A Blog by the Editor of The Middle East Journal

Putting Middle Eastern Events in Cultural and Historical Context

Monday, April 26, 2010

Fred Halliday, 1946-2010

Fred Halliday, one of Britain's most prominent authorities on the Gulf and the Mideast generally, has died of cancer at age 64. The Guardian's obituary says much of what needs to be said. I didn't really know him except through his books and one or two occasions when we did joint interviews on the phone during the first Gulf War, he in the UK, I in the US, and the interviewer wherever. I don't think I ever met him in person, though I may be forgetting something.

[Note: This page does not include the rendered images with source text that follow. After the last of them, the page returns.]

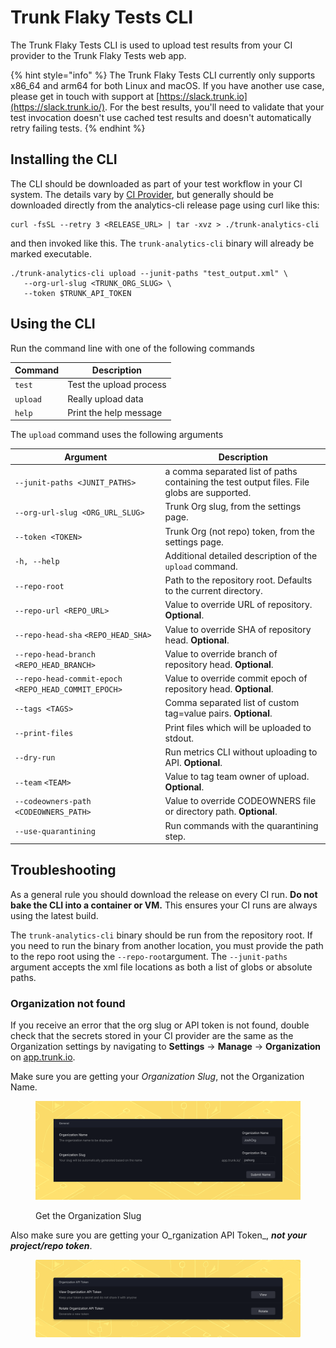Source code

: # Trunk Flaky Tests CLI

The Trunk Flaky Tests CLI is used to upload test results from your CI provider to the Trunk Flaky Tests web app.&#x20;

{% hint style="info" %}
The Trunk Flaky Tests CLI currently only supports x86\_64 and arm64 for both Linux and macOS. If you have another use case, please get in touch with support at [https://slack.trunk.io](https://slack.trunk.io/). For the best results, you'll need to validate that your test invocation doesn't use cached test results and doesn't automatically retry failing tests.
{% endhint %}

## Installing the CLI

The CLI should be downloaded as part of your test workflow in your CI system. The details vary by [CI Provider](ci-providers/), but generally should be downloaded directly from the analytics-cli release page using curl like this:

```
curl -fsSL --retry 3 <RELEASE_URL> | tar -xvz > ./trunk-analytics-cli
```

and then invoked like this. The `trunk-analytics-cli` binary will already be marked executable.

```
./trunk-analytics-cli upload --junit-paths "test_output.xml" \
   --org-url-slug <TRUNK_ORG_SLUG> \
   --token $TRUNK_API_TOKEN
```

## Using the CLI

Run the command line with one of the following commands

| Command  | Description             |
| -------- | ----------------------- |
| `test`   | Test the upload process |
| `upload` | Really upload data      |
| `help`   | Print the help message  |

The `upload` command uses the following arguments

| Argument                                            | Description                                                                                 |
| --------------------------------------------------- | ------------------------------------------------------------------------------------------- |
| `--junit-paths <JUNIT_PATHS>`                       | a comma separated list of paths containing the test output files. File globs are supported. |
| `--org-url-slug <ORG_URL_SLUG>`                     | Trunk Org slug, from the settings page.                                                     |
| `--token <TOKEN>`                                   | Trunk Org (not repo) token, from the settings page.                                         |
| `-h, --help`                                        | Additional detailed description of the `upload` command.                                    |
| `--repo-root`                                       | Path to the repository root. Defaults to the current directory.                             |
| `--repo-url <REPO_URL>`                             | Value to override URL of repository. **Optional**.                                          |
| `--repo-head-sha` `<REPO_HEAD_SHA>`                 | Value to override SHA of repository head. **Optional**.                                     |
| `--repo-head-branch <REPO_HEAD_BRANCH>`             | Value to override branch of repository head. **Optional**.                                  |
| `--repo-head-commit-epoch <REPO_HEAD_COMMIT_EPOCH>` | Value to override commit epoch of repository head. **Optional**.                            |
| `--tags <TAGS>`                                     | Comma separated list of custom tag=value pairs. **Optional**.                               |
| `--print-files`                                     | Print files which will be uploaded to stdout.                                               |
| `--dry-run`                                         | Run metrics CLI without uploading to API. **Optional**.                                     |
| `--team` `<TEAM>`                                   | Value to tag team owner of upload. **Optional**.                                            |
| `--codeowners-path <CODEOWNERS_PATH>`               | Value to override CODEOWNERS file or directory path. **Optional**.                          |
| `--use-quarantining`                                | Run commands with the quarantining step.                                                    |



## Troubleshooting

As a general rule you should download the release on every CI run. **Do not bake the CLI into a container or VM.** This ensures your CI runs are always using the latest build.

The `trunk-analytics-cli` binary should be run from the repository root. If you need to run the binary from another location, you must provide the path to the repo root using the `--repo-root`argument. The `--junit-paths` argument accepts the xml file locations as both a list of globs or absolute paths.

### Organization not found

If you receive an error that the org slug or API token is not found, double check that the secrets stored in your CI provider are the same as the Organization settings by navigating to **Settings** -> **Manage** -> **Organization** on [app.trunk.io](http://app.trunk.io).

Make sure you are getting your _Organization Slug_, not the Organization Name.

<figure><img src="../.gitbook/assets/cubesYellow.png" alt=""><figcaption><p>Get the Organization Slug</p></figcaption></figure>

Also make sure you are getting your O_rganization API Token_, _**not your project/repo token**_.

<figure><img src="../.gitbook/assets/org-api-2.png" alt=""><figcaption></figcaption></figure>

Halliday's early works on the Gulf, such as Arabia without Sultans and Iran: Dictatorship and Development, were critiques from the left of traditional Arab monarchies and of the West's role in the region. Reading them today out of context, you might picture Halliday as a sort of looking-glass version of J.B. Kelly, a well-informed polemicist only from the anti-imperial rather than the imperial school. (He and Kelly were both transplants: Kelly from New Zealand, Halliday from Ireland.) But Halliday was never a simple ideologue. He supported the first Gulf War against Iraq; he backed US intervention in Afghanistan. His critiques were always informed by profound knowledge of the region and its languages. Even when one disagreed with him, it was clear he was making a solid contribution to the field. RIP Fred Halliday.